Fish will also show ⏎ when missing a newline control character (or characters on other platforms too I guess).

saagarjha · on April 12, 2019

> my impression is that this is somewhat a Unix-ism

This is how POSIX defines lines for text files.

dfox · on April 12, 2019

Which defines it this way, because various original Unix components (including things like stdio) will break in various surprising and inconsistent ways when text file does not end in \n or contains lines longer than some arbitrary limit (which is why POSIX has LINE_MAX).

jolmg · on April 12, 2019

It's very much in favour of consistency as well as simplicity and therefore predictability that newlines should be terminators.

What would you have `cat file1 file2` do? Add newlines in between the files? It simply concatenates. It shouldn't even differentiate on the content. It's just arbitrary binary data to it. I can even use it on mp3s to join them. Why should it be limited to text files with newline separators? Add an option to add newlines in between the files? Why complicate matters? Simplicity is king! Let's do more with less software.

jolmg · on April 12, 2019

First of all, that's a hack zsh really shouldn't have to do. It's not like it can see the output of the commands that it runs. That's the job of the terminal. To make that '%' effect work, when a command it's waiting for dies, it outputs a '%' and then as many spaces as it knows there are columns in the terminal and then a carriage return '\r'. So it uses line-wrapping to move to the next line if there's content in the current one. That's really out of scope of what a shell should be doing. It also will not work if you're not working with the shell through a terminal, but something else like a tcp connection or a serial device. What's going to happen then is that that last "line" is going to disappear in zsh. The prompt will be rendered on top of it.

Anyway, it's not just about the shell prompt.
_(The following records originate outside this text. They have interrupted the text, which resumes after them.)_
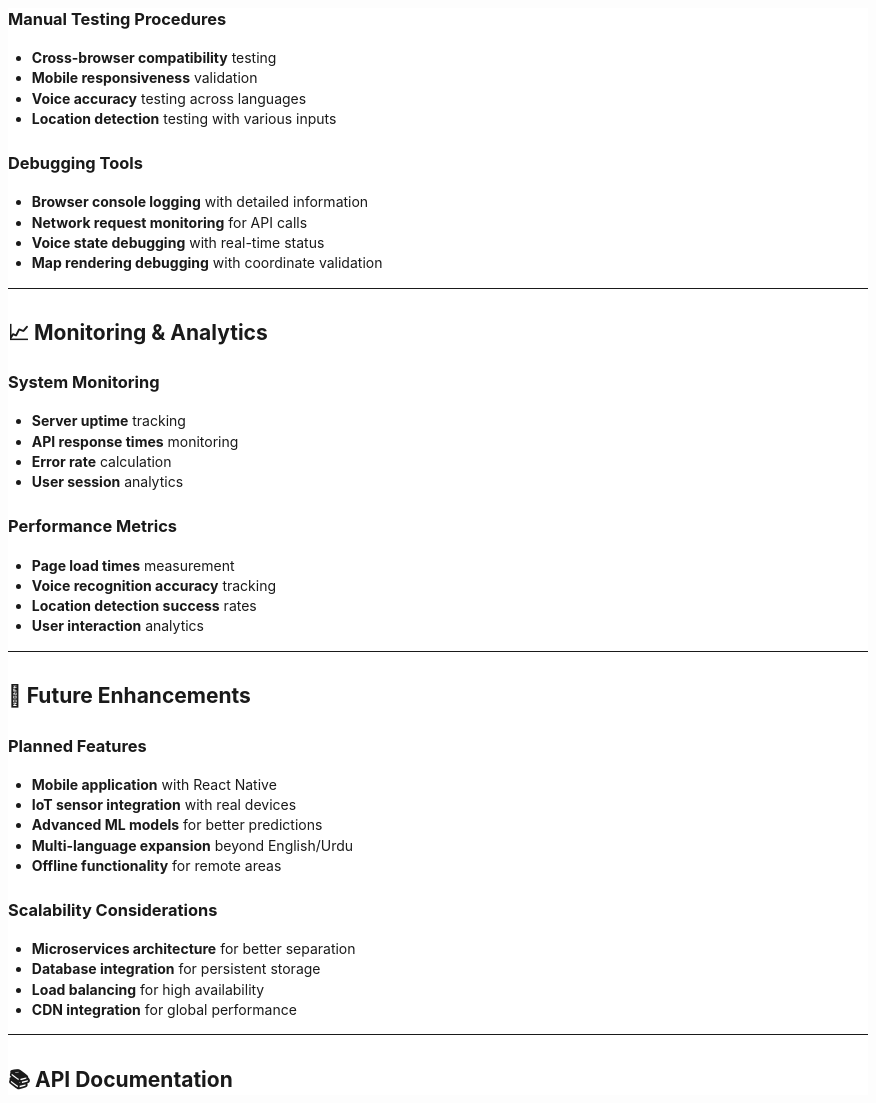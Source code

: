 ### Manual Testing Procedures
- **Cross-browser compatibility** testing
- **Mobile responsiveness** validation
- **Voice accuracy** testing across languages
- **Location detection** testing with various inputs

### Debugging Tools
- **Browser console logging** with detailed information
- **Network request monitoring** for API calls
- **Voice state debugging** with real-time status
- **Map rendering debugging** with coordinate validation

---

## 📈 Monitoring & Analytics

### System Monitoring
- **Server uptime** tracking
- **API response times** monitoring
- **Error rate** calculation
- **User session** analytics

### Performance Metrics
- **Page load times** measurement
- **Voice recognition accuracy** tracking
- **Location detection success** rates
- **User interaction** analytics

---

## 🔮 Future Enhancements

### Planned Features
- **Mobile application** with React Native
- **IoT sensor integration** with real devices
- **Advanced ML models** for better predictions
- **Multi-language expansion** beyond English/Urdu
- **Offline functionality** for remote areas

### Scalability Considerations
- **Microservices architecture** for better separation
- **Database integration** for persistent storage
- **Load balancing** for high availability
- **CDN integration** for global performance

---

## 📚 API Documentation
Things are just simpler and more composable when using it as a terminator instead of a separator.

Consider programs that might every now and then have to warn you about errors, like this:

  cmd() {
    >&2 printf "%s-error-1" "$1"
    sleep 1
    >&2 printf "\n%s-error-2" "$1"
  }

and them being used in pipe:

  cmd foo | cmd bar

using newlines as separators causes them to merge lines like so:

  foo-error-1bar-error-1
  foo-error-2
  bar-error-2%

if one used line terminators:

  cmd() {
    >&2 printf "%s-error-1\n" "$1"
    sleep 1
    >&2 printf "%s-error-2\n" "$1"
  }

then the output would be like so:

  foo-error-1
  bar-error-1
  foo-error-2
  bar-error-2

Now consider what would happen if you need to conditionalize the first line:

  cmd() {
    if (( $RANDOM % 2 == 0 )); then
      >&2 printf "%s-error-1" "$1"
    fi
    sleep 1
    >&2 printf "\n%s-error-2" "$1"
  }

Now, if that first line doesn't output anything, you'll get a extra, blank line. So, you need to include the newline in the conditional body:

  cmd() {
    if (( $RANDOM % 2 == 0 )); then
      >&2 printf "%s-error-1" "$1"
      >&2 printf "\n"
    fi
    sleep 1
    >&2 printf "%s-error-2" "$1"
  }

Now what if you need to conditionalize the last line?

  cmd() {
    if (( $RANDOM % 2 == 0 )); then
      >&2 printf "%s-error-1" "$1"
      >&2 printf "\n"
    fi
    sleep 1
    if (( $RANDOM % 2 == 0 )); then
      >&2 printf "%s-error-2" "$1"
    end
  }

should the newline go in the first or second conditional body? If it's on the first, then if the first condition is true and the second is false you'll get a trailing newline (something you don't want if you're trying to have separators).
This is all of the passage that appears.